Question: Find all positive integers $n$ such that $(n^2 - 1)!$ is a multiple of $(n!)^n$.

I can show that the required condition fails if $n$ is a prime, and by direct computation, it also fails for $n=4$. After doing a few small examples by hand, I believe that the required answer is 1 and all composites greater than 4. However, I cannot seem to prove this.

For each prime $p<n$, I tried to count the number of appearances of $p$ on both sides, but I get that I am supposed to compare $n(\lfloor{\frac{n}{p}} \rfloor + \lfloor{\frac{n}{p^2}} \rfloor +\dots)$ against $\lfloor{\frac{n^2-1}{p}} \rfloor + \lfloor{\frac{n^2-1}{p^2}} \rfloor + \dots$, which is not obvious to compare.

Any help will be gretaly appreciated.

Solution 1:

Suppose you have $n^2$ objects of $n$ colours so that each colour occurs exactly $n$ times. In how many colour patterns can you arrange these objects in a line? Answer by standard combinatorics: $$A=\frac{n^2!}{n!n!\cdots n!}=\frac{n^2!}{n!^n}$$ (We can arrange the objects in $n^2!$ ways, but within each colour group, we identify the $n!$ possible orders).
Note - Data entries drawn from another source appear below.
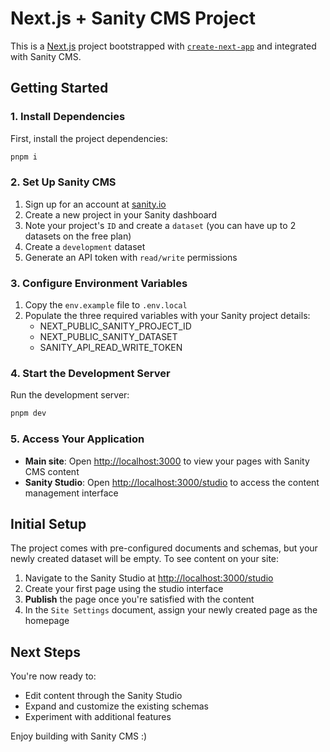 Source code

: # Next.js + Sanity CMS Project

This is a [Next.js](https://nextjs.org) project bootstrapped with [`create-next-app`](https://nextjs.org/docs/app/api-reference/cli/create-next-app) and integrated with Sanity CMS.

## Getting Started

### 1. Install Dependencies

First, install the project dependencies:

```bash
pnpm i
```

### 2. Set Up Sanity CMS

1. Sign up for an account at [sanity.io](https://sanity.io)
2. Create a new project in your Sanity dashboard
3. Note your project's `ID` and create a `dataset` (you can have up to 2 datasets on the free plan)
4. Create a `development` dataset
5. Generate an API token with `read/write` permissions

### 3. Configure Environment Variables

1. Copy the `env.example` file to `.env.local`
2. Populate the three required variables with your Sanity project details:
   - NEXT_PUBLIC_SANITY_PROJECT_ID
   - NEXT_PUBLIC_SANITY_DATASET
   - SANITY_API_READ_WRITE_TOKEN

### 4. Start the Development Server

Run the development server:

```bash
pnpm dev
```

### 5. Access Your Application

- **Main site**: Open [http://localhost:3000](http://localhost:3000) to view your pages with Sanity CMS content
- **Sanity Studio**: Open [http://localhost:3000/studio](http://localhost:3000/studio) to access the content management interface

## Initial Setup

The project comes with pre-configured documents and schemas, but your newly created dataset will be empty. To see content on your site:

1. Navigate to the Sanity Studio at [http://localhost:3000/studio](http://localhost:3000/studio)
2. Create your first page using the studio interface
3. **Publish** the page once you're satisfied with the content
4. In the `Site Settings` document, assign your newly created page as the homepage

## Next Steps

You're now ready to:
- Edit content through the Sanity Studio
- Expand and customize the existing schemas
- Experiment with additional features

Enjoy building with Sanity CMS :)
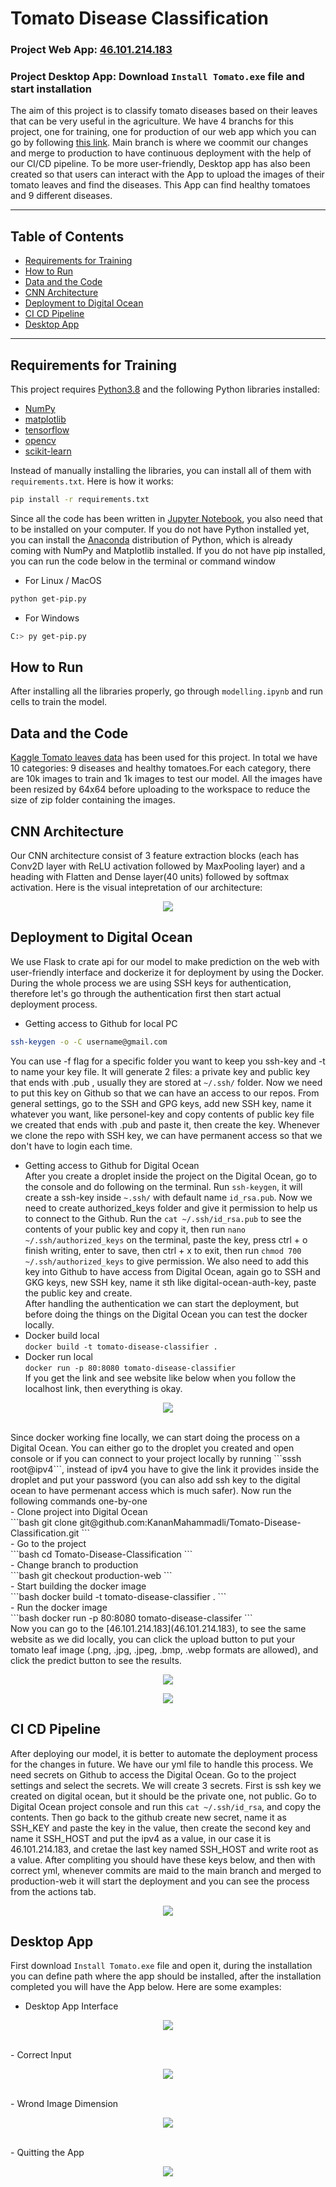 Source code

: # Tomato Disease Classification
### Project Web App: [46.101.214.183](46.101.214.183)
### Project Desktop App: Download ```Install Tomato.exe``` file and start installation

The aim of this project is to classify tomato diseases based on their leaves that can be very useful in the agriculture. We have 4 branchs for this project, one for training, one for production of our web app which you can go by following [this link](46.101.214.183). Main branch is where we coommit our changes and merge to production to have continuous deployment with the help of our CI/CD pipeline. To be more user-friendly, Desktop app has also been created so that users can interact with the App to upload the images of their tomato leaves and find the diseases. This App can find healthy tomatoes and 9 different diseases. 

---
## Table of Contents
- [Requirements for Training](#requirements-for-training)
- [How to Run](#how-to-run)
- [Data and the Code](#data-and-the-code)
- [CNN Architecture](#cnn-architecture)
- [Deployment to Digital Ocean](#deployment-to-digital-ocean)
- [CI CD Pipeline](#ci-cd-pipeline)
- [Desktop App](#desktop-app)
---
## Requirements for Training
This project requires [Python3.8](https://www.python.org/downloads/release/python-380/) and the following Python libraries installed:
- [NumPy](https://numpy.org/)
- [matplotlib](https://matplotlib.org/)
- [tensorflow](https://www.tensorflow.org/)
- [opencv](https://opencv.org/)
- [scikit-learn](https://scikit-learn.org/stable/)

Instead of manually installing the libraries, you can install all of them with `requirements.txt`. Here is how it works:<br />
```bash
pip install -r requirements.txt
```
Since all the code has been written in [Jupyter Notebook](http://jupyter.org/install.html), you also need that to be installed on your computer.
If you do not have Python installed yet, you can install the [Anaconda](https://www.anaconda.com/download/) distribution of Python, which is already coming with NumPy and Matplotlib installed.
If you do not have pip installed, you can run the code below in the terminal or command window
- For Linux / MacOS
```bash
python get-pip.py
```
- For Windows
```bash
C:> py get-pip.py
```

## How to Run
After installing all the libraries properly, go through `modelling.ipynb` and run cells to train the model.


## Data and the Code
[Kaggle Tomato leaves data](https://www.kaggle.com/kaustubhb999/tomatoleaf) has been used for this project. In total we have 10 categories: 9 diseases and healthy tomatoes.For each category, there are 10k images to train and 1k images to test our model. All the images have been resized by 64x64 before uploading to the workspace to reduce the size of zip folder containing the images. <br />
## CNN Architecture
Our CNN architecture consist of 3 feature extraction blocks (each has Conv2D layer with ReLU activation followed by MaxPooling layer) and a heading with Flatten and Dense layer(40 units) followed by softmax activation. Here is the visual intepretation of our architecture:<br />
<p align="center">
  <img src = ./photos/model_architecture.png>
</p>

## Deployment to Digital Ocean
We use Flask to crate api for our model to make prediction on the web with user-friendly interface and dockerize it for deployment by using the Docker. During the whole process we are using SSH keys for authentication, therefore let's go through the authentication first then start actual deployment process. <br />
 - Getting access to Github for local PC<br />
 ```bash
 ssh-keygen -o -C username@gmail.com
 ```
 You can use -f flag for a specific folder you want to keep you ssh-key and -t to name your key file. It will generate 2 files: a private key and public key that ends with .pub
, usually they are stored at ```~/.ssh/``` folder. Now we need to put this key on Github so that we can have an access to our repos. From general settings, go to the SSH and GPG keys, add new SSH key, name it whatever you want, like personel-key and copy contents of public key file we created that ends with .pub and paste it, then create the key. Whenever we clone the repo with SSH key, we can have permanent access so that we don't have to login each time.

- Getting access to Github for Digital Ocean<br />
After you create a droplet inside the project on the Digital Ocean, go to the console and do following on the terminal. Run ```ssh-keygen```, it will create a ssh-key inside ```~.ssh/``` with default name ```id_rsa.pub```. Now we need to create authorized_keys folder and give it permission to help us to connect to the Github. Run the ```cat ~/.ssh/id_rsa.pub``` to see the contents of your public key and copy it, then run ```nano ~/.ssh/authorized_keys``` on the terminal, paste the key, press ctrl + o finish writing, enter to save, then ctrl + x to exit, then run ```chmod 700 ~/.ssh/authorized_keys``` to give permission. We also need to add this key into Github to have access from Digital Ocean, again go to SSH and GKG keys, new SSH key, name it sth like digital-ocean-auth-key, paste the public key and create. <br />
After handling the authentication we can start the deployment, but before doing the things on the Digital Ocean you can test the docker locally.<br />
- Docker build local<br />
```docker build -t tomato-disease-classifier .```
- Docker run local<br />
```docker run -p 80:8080 tomato-disease-classifier```<br />
If you get the link and see website like below when you follow the localhost link, then everything is okay.
<p align="center">
  <img src = ./photos/local_web.png>
</p>
<br />
Since docker working fine locally, we can start doing the process on a Digital Ocean. You can either go to the droplet you created and open console or if you can connect to your project locally by running ```sssh root@ipv4```, instead of ipv4 you have to give the link it provides inside the droplet and put your password (you can also add ssh key to the digital ocean to have permenant access which is much safer). Now run the following commands one-by-one<br />
- Clone project into Digital Ocean<br />
```bash
git clone git@github.com:KananMahammadli/Tomato-Disease-Classification.git
```
<br />
- Go to the project<br />
```bash
cd Tomato-Disease-Classification
```
<br />
- Change branch to production<br />
```bash
git checkout production-web
```
<br />
- Start building the docker image<br />
```bash
docker build -t tomato-disease-classifier .
```
<br />
- Run the docker image<br />
```bash
docker run -p 80:8080 tomato-disease-classifer
```
<br />
Now you can go to the [46.101.214.183](46.101.214.183), to see the same website as we did locally, you can click the upload button to put your tomato leaf image (.png, .jpg, .jpeg, .bmp, .webp formats are allowed), and click the predict button to see the results. <br />
<p align="center">
  <img src = ./photos/web1.png>
</p>
<p align="center">
  <img src = ./photos/web2.png>
</p>

## CI CD Pipeline
After deploying our model, it is better to automate the deployment process for the changes in future. We have our yml file to handle this process. We need secrets on Github to access the Digital Ocean. Go to the project settings and select the secrets. We will create 3 secrets. First is ssh key we created on digital ocean, but it should be the private one, not public. Go to Digital Ocean project console and run this ```cat ~/.ssh/id_rsa```, and copy the contents. Then go back to the github create new secret, name it as SSH_KEY and paste the key in the value, then create the second key and name it SSH_HOST and put the ipv4 as a value, in our case it is 46.101.214.183, and cretae the last key named SSH_HOST and write root as a value. After compliting you should have these keys below, and then with correct yml, whenever commits are maid to the main branch and merged to production-web it will start the deployment and you can see the process from the actions tab.
<p align="center">
  <img src = ./photos/keys.png>
</p>

## Desktop App
First download ```Install Tomato.exe``` file and open it, during the installation you can define path where the app should be installed, after the installation completed you will have the App below. Here are some examples:
- Desktop App Interface
<p align="center">
  <img src = ./photos/desk1.png>
</p>
<br />
- Correct Input
<p align="center">
  <img src = ./photos/desk2.png>
</p>
<br />
- Wrond Image Dimension
<br />
<p align="center">
  <img src = ./photos/desk3.png>
</p>
<br />
- Quitting the App
<br />
<p align="center">
  <img src = ./photos/desk4.png>
</p>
This is of course an integer.

If we go further and allow the colours to be permuted (i.e., we identify arrangements that show the same pattern, but with differetn overall colour assignments), we count $$ B=\frac A{n!}=\frac{n^2!}{n!^{n+1}}$$ and that is still an integer.

Our questions asks, when $$C:=\frac A{n^2}=B\cdot \frac{n!}{n^2}$$ is an integer. This is certainly the case whenever $n^2$ divides $n!$, i.e., whenever $n$ divides $(n-1)!$. This finally is the case when $n$ is the product of two distinct integers $<n$, so for all composites except prime squares.

But even if $n=p^2$ with $p>2$, we have $p$ and $2p$ among the factors defining $(n-1)!$ and therefore $n$ again divides $(n-1)!$.

This shows that $C$ is an integer for all composite $\ne 4$. As you already treated the cases $n=1$, $n=4$, and prime $n$, this completes the result.